In aviation - Aspect Ratio refers to the shape of the wings of an aircraft, i.e. long and skinny or short and fat.
The simplest expression of AR is span/chord, where span is the distance from wingtip to wingtip and the chord is the distance from the leading edge to the trailing edge of the wing. This works for rectangular wings such as those found on Cessnas and other small airplanes. For tapered and/or swept wings the average chord is needed. In these cases a more useful equation for AR is span^2/area.
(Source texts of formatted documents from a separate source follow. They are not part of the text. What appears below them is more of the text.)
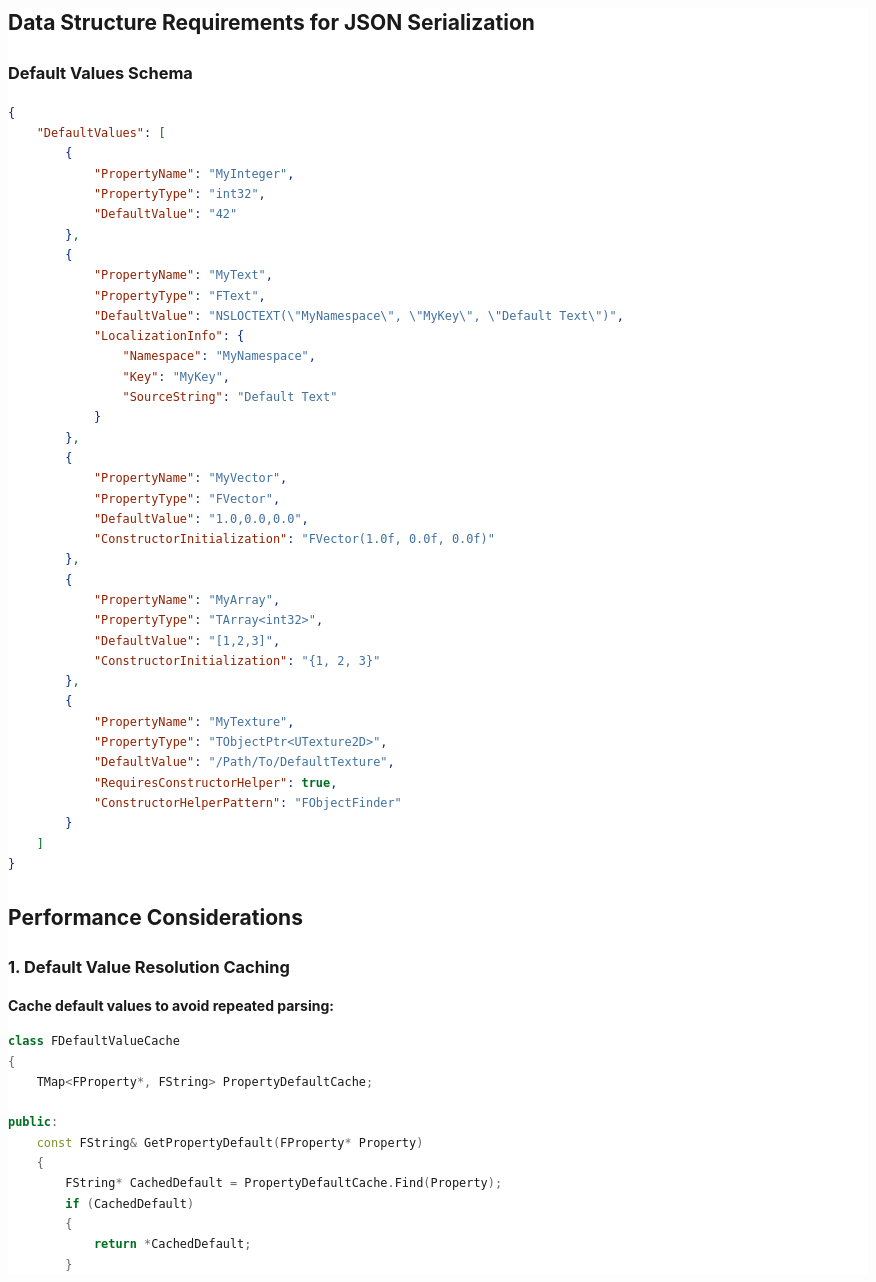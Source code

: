 ## Data Structure Requirements for JSON Serialization

### Default Values Schema
```json
{
    "DefaultValues": [
        {
            "PropertyName": "MyInteger",
            "PropertyType": "int32",
            "DefaultValue": "42"
        },
        {
            "PropertyName": "MyText", 
            "PropertyType": "FText",
            "DefaultValue": "NSLOCTEXT(\"MyNamespace\", \"MyKey\", \"Default Text\")",
            "LocalizationInfo": {
                "Namespace": "MyNamespace",
                "Key": "MyKey",
                "SourceString": "Default Text"
            }
        },
        {
            "PropertyName": "MyVector",
            "PropertyType": "FVector",
            "DefaultValue": "1.0,0.0,0.0",
            "ConstructorInitialization": "FVector(1.0f, 0.0f, 0.0f)"
        },
        {
            "PropertyName": "MyArray",
            "PropertyType": "TArray<int32>", 
            "DefaultValue": "[1,2,3]",
            "ConstructorInitialization": "{1, 2, 3}"
        },
        {
            "PropertyName": "MyTexture",
            "PropertyType": "TObjectPtr<UTexture2D>",
            "DefaultValue": "/Path/To/DefaultTexture",
            "RequiresConstructorHelper": true,
            "ConstructorHelperPattern": "FObjectFinder"
        }
    ]
}
```

## Performance Considerations

### 1. Default Value Resolution Caching

**Cache default values to avoid repeated parsing:**
```cpp
class FDefaultValueCache
{
    TMap<FProperty*, FString> PropertyDefaultCache;
    
public:
    const FString& GetPropertyDefault(FProperty* Property)
    {
        FString* CachedDefault = PropertyDefaultCache.Find(Property);
        if (CachedDefault)
        {
            return *CachedDefault;
        }
```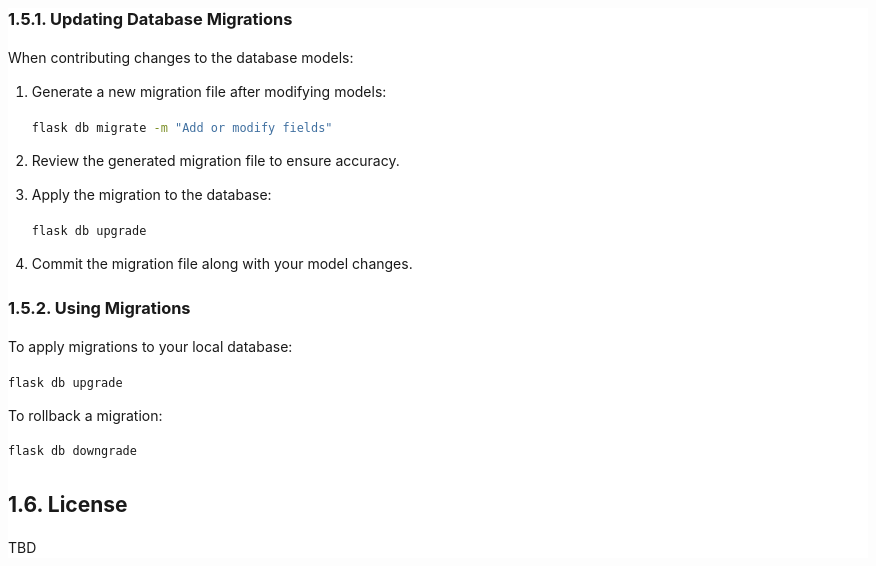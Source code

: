 ### 1.5.1. Updating Database Migrations

When contributing changes to the database models:

1. Generate a new migration file after modifying models:

   ```sh
   flask db migrate -m "Add or modify fields"
   ```

2. Review the generated migration file to ensure accuracy.

3. Apply the migration to the database:

   ```sh
   flask db upgrade
   ```

4. Commit the migration file along with your model changes.

### 1.5.2. Using Migrations

To apply migrations to your local database:

```sh
flask db upgrade
```

To rollback a migration:

```sh
flask db downgrade
```

## 1.6. License

TBD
Aspect Ratio relates to the performance of a wing, that is to say, its efficiency (at a given speed or speed range). Aerodynamic drag is the chief foe of wing efficiency, and comes in two forms: parasite drag and induced drag. The former is the result of airflow disruption by struts, wheels, fuselage, etc. Induced drag is a consequence of the production of lift. A certain amount of energy goes into moving air in ways that don't lift the aircraft; an example is the tip vortex, where air swirls from the bottom to the top of the wing at the tip. The effects of drag increase as the square of airspeed.
Induced drag varies inversely with aspect ratio, so a wing with infinite span would have zero induced drag. High performance sailplanes, with their very long and skinny wings, have ARs of 30 or higher. The Space Shuttle has an AR of maybe 1.5. Hang gliders have ARs in the 5.5 to 8.5 range.
Low aspect ratios generally work better for wings designed to produce a lot of lift at low speeds, high aspect ratios are better for higher speed applications where minimal lift (beyond supporting the aircraft) is needed. Lower AR wings are generally much more maneuverable than high AR wings as well.
Structural factors limit the attainable aspect ratio using a given material or materials, and the neccesary light weight means that very high AR wings tend to flex or curve dynamically under load, which further complicates designing for efficiency and realizing the theoretical benefits of high AR.